- [The task]: Leaving out the images, return the data below exactly as it is written.

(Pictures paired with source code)
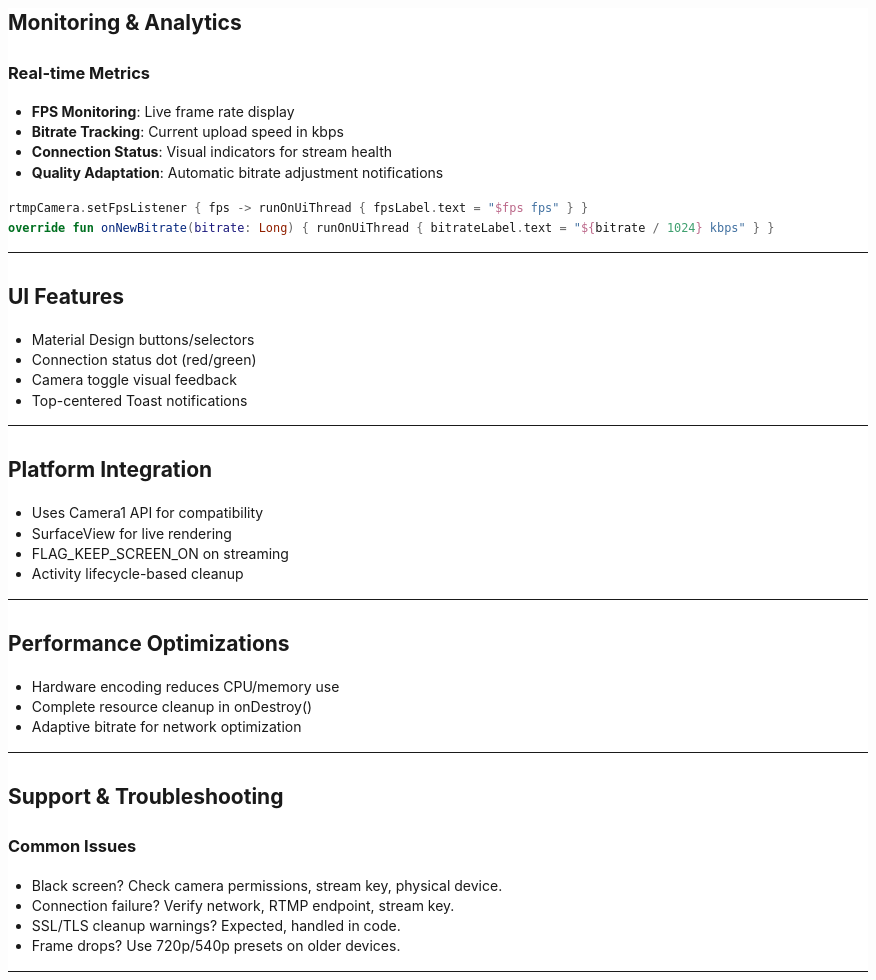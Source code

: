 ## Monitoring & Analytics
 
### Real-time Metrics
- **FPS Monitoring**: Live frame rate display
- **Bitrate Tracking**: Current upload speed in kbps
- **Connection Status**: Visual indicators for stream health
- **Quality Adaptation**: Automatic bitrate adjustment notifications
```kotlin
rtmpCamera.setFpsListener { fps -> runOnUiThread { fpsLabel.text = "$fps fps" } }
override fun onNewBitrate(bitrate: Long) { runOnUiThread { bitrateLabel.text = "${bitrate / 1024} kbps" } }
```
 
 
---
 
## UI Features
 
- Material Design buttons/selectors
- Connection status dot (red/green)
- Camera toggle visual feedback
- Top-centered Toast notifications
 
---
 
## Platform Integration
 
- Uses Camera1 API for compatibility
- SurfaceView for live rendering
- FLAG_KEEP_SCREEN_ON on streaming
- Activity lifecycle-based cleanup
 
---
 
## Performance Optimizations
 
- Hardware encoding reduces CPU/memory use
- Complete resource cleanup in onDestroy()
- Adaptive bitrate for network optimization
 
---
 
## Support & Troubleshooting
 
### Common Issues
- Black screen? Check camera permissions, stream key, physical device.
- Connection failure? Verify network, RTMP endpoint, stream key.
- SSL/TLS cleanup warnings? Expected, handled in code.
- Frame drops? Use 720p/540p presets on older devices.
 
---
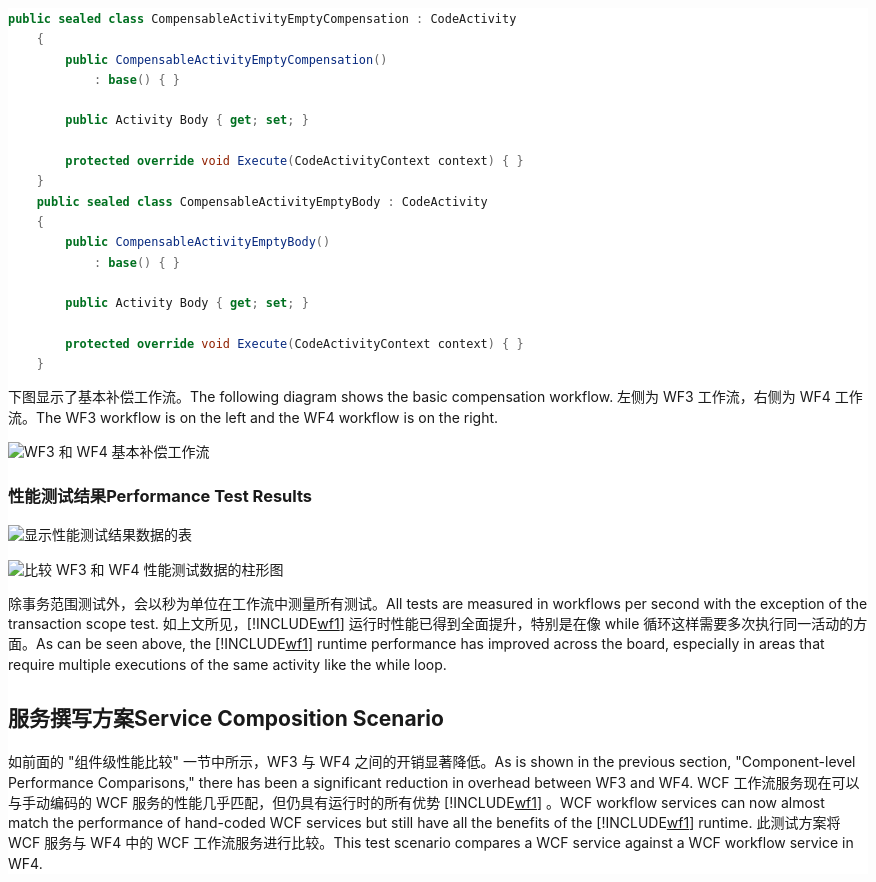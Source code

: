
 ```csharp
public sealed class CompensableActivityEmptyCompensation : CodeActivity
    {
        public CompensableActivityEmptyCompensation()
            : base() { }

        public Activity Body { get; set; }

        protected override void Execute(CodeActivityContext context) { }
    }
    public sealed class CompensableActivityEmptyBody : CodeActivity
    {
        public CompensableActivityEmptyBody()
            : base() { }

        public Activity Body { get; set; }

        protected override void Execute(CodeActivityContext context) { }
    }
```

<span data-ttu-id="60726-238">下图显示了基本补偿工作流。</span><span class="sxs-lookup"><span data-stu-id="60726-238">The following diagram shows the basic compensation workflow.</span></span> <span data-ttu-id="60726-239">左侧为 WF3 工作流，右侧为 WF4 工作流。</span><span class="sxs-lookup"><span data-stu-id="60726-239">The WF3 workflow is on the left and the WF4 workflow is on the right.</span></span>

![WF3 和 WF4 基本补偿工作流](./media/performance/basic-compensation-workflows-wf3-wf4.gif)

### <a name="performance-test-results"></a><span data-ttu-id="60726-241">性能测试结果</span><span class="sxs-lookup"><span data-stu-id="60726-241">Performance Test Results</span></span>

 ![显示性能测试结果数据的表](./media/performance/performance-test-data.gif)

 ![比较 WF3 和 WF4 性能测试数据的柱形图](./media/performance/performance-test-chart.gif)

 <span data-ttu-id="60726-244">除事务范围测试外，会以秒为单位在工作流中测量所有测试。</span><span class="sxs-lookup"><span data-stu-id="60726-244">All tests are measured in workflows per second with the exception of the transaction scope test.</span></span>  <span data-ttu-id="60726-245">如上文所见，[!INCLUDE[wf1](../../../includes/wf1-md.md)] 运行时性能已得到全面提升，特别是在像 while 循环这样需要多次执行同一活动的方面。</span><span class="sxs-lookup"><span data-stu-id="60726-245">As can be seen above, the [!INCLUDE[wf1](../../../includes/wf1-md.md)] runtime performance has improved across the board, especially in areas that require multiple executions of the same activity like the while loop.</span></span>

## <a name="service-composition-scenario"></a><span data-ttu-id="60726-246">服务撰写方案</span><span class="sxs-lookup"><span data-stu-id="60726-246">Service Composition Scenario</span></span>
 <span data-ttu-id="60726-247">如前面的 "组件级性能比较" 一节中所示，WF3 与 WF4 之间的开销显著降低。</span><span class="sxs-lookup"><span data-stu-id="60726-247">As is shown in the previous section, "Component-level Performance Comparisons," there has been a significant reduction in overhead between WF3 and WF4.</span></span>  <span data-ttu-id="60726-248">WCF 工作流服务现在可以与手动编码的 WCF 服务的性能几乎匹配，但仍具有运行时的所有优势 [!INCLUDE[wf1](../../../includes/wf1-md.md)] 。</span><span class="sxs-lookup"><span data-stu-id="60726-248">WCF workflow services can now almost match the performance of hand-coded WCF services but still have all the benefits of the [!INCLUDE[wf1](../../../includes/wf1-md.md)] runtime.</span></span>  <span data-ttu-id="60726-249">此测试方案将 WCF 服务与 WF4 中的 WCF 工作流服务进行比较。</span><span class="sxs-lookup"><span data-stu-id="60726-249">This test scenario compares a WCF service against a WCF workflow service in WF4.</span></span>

- [Answer to this task]:
Source code

: ## Monitoring & Analytics
 
### Real-time Metrics
- **FPS Monitoring**: Live frame rate display
- **Bitrate Tracking**: Current upload speed in kbps
- **Connection Status**: Visual indicators for stream health
- **Quality Adaptation**: Automatic bitrate adjustment notifications
```kotlin
rtmpCamera.setFpsListener { fps -> runOnUiThread { fpsLabel.text = "$fps fps" } }
override fun onNewBitrate(bitrate: Long) { runOnUiThread { bitrateLabel.text = "${bitrate / 1024} kbps" } }
```
 
 
---
 
## UI Features
 
- Material Design buttons/selectors
- Connection status dot (red/green)
- Camera toggle visual feedback
- Top-centered Toast notifications
 
---
 
## Platform Integration
 
- Uses Camera1 API for compatibility
- SurfaceView for live rendering
- FLAG_KEEP_SCREEN_ON on streaming
- Activity lifecycle-based cleanup
 
---
 
## Performance Optimizations
 
- Hardware encoding reduces CPU/memory use
- Complete resource cleanup in onDestroy()
- Adaptive bitrate for network optimization
 
---
 
## Support & Troubleshooting
 
### Common Issues
- Black screen? Check camera permissions, stream key, physical device.
- Connection failure? Verify network, RTMP endpoint, stream key.
- SSL/TLS cleanup warnings? Expected, handled in code.
- Frame drops? Use 720p/540p presets on older devices.
 
---
Source code

:
 ```csharp
public sealed class CompensableActivityEmptyCompensation : CodeActivity
    {
        public CompensableActivityEmptyCompensation()
            : base() { }

        public Activity Body { get; set; }

        protected override void Execute(CodeActivityContext context) { }
    }
    public sealed class CompensableActivityEmptyBody : CodeActivity
    {
        public CompensableActivityEmptyBody()
            : base() { }

        public Activity Body { get; set; }

        protected override void Execute(CodeActivityContext context) { }
    }
```

<span data-ttu-id="60726-238">下图显示了基本补偿工作流。</span><span class="sxs-lookup"><span data-stu-id="60726-238">The following diagram shows the basic compensation workflow.</span></span> <span data-ttu-id="60726-239">左侧为 WF3 工作流，右侧为 WF4 工作流。</span><span class="sxs-lookup"><span data-stu-id="60726-239">The WF3 workflow is on the left and the WF4 workflow is on the right.</span></span>

![WF3 和 WF4 基本补偿工作流](./media/performance/basic-compensation-workflows-wf3-wf4.gif)

### <a name="performance-test-results"></a><span data-ttu-id="60726-241">性能测试结果</span><span class="sxs-lookup"><span data-stu-id="60726-241">Performance Test Results</span></span>

 ![显示性能测试结果数据的表](./media/performance/performance-test-data.gif)

 ![比较 WF3 和 WF4 性能测试数据的柱形图](./media/performance/performance-test-chart.gif)

 <span data-ttu-id="60726-244">除事务范围测试外，会以秒为单位在工作流中测量所有测试。</span><span class="sxs-lookup"><span data-stu-id="60726-244">All tests are measured in workflows per second with the exception of the transaction scope test.</span></span>  <span data-ttu-id="60726-245">如上文所见，[!INCLUDE[wf1](../../../includes/wf1-md.md)] 运行时性能已得到全面提升，特别是在像 while 循环这样需要多次执行同一活动的方面。</span><span class="sxs-lookup"><span data-stu-id="60726-245">As can be seen above, the [!INCLUDE[wf1](../../../includes/wf1-md.md)] runtime performance has improved across the board, especially in areas that require multiple executions of the same activity like the while loop.</span></span>

## <a name="service-composition-scenario"></a><span data-ttu-id="60726-246">服务撰写方案</span><span class="sxs-lookup"><span data-stu-id="60726-246">Service Composition Scenario</span></span>
 <span data-ttu-id="60726-247">如前面的 "组件级性能比较" 一节中所示，WF3 与 WF4 之间的开销显著降低。</span><span class="sxs-lookup"><span data-stu-id="60726-247">As is shown in the previous section, "Component-level Performance Comparisons," there has been a significant reduction in overhead between WF3 and WF4.</span></span>  <span data-ttu-id="60726-248">WCF 工作流服务现在可以与手动编码的 WCF 服务的性能几乎匹配，但仍具有运行时的所有优势 [!INCLUDE[wf1](../../../includes/wf1-md.md)] 。</span><span class="sxs-lookup"><span data-stu-id="60726-248">WCF workflow services can now almost match the performance of hand-coded WCF services but still have all the benefits of the [!INCLUDE[wf1](../../../includes/wf1-md.md)] runtime.</span></span>  <span data-ttu-id="60726-249">此测试方案将 WCF 服务与 WF4 中的 WCF 工作流服务进行比较。</span><span class="sxs-lookup"><span data-stu-id="60726-249">This test scenario compares a WCF service against a WCF workflow service in WF4.</span></span>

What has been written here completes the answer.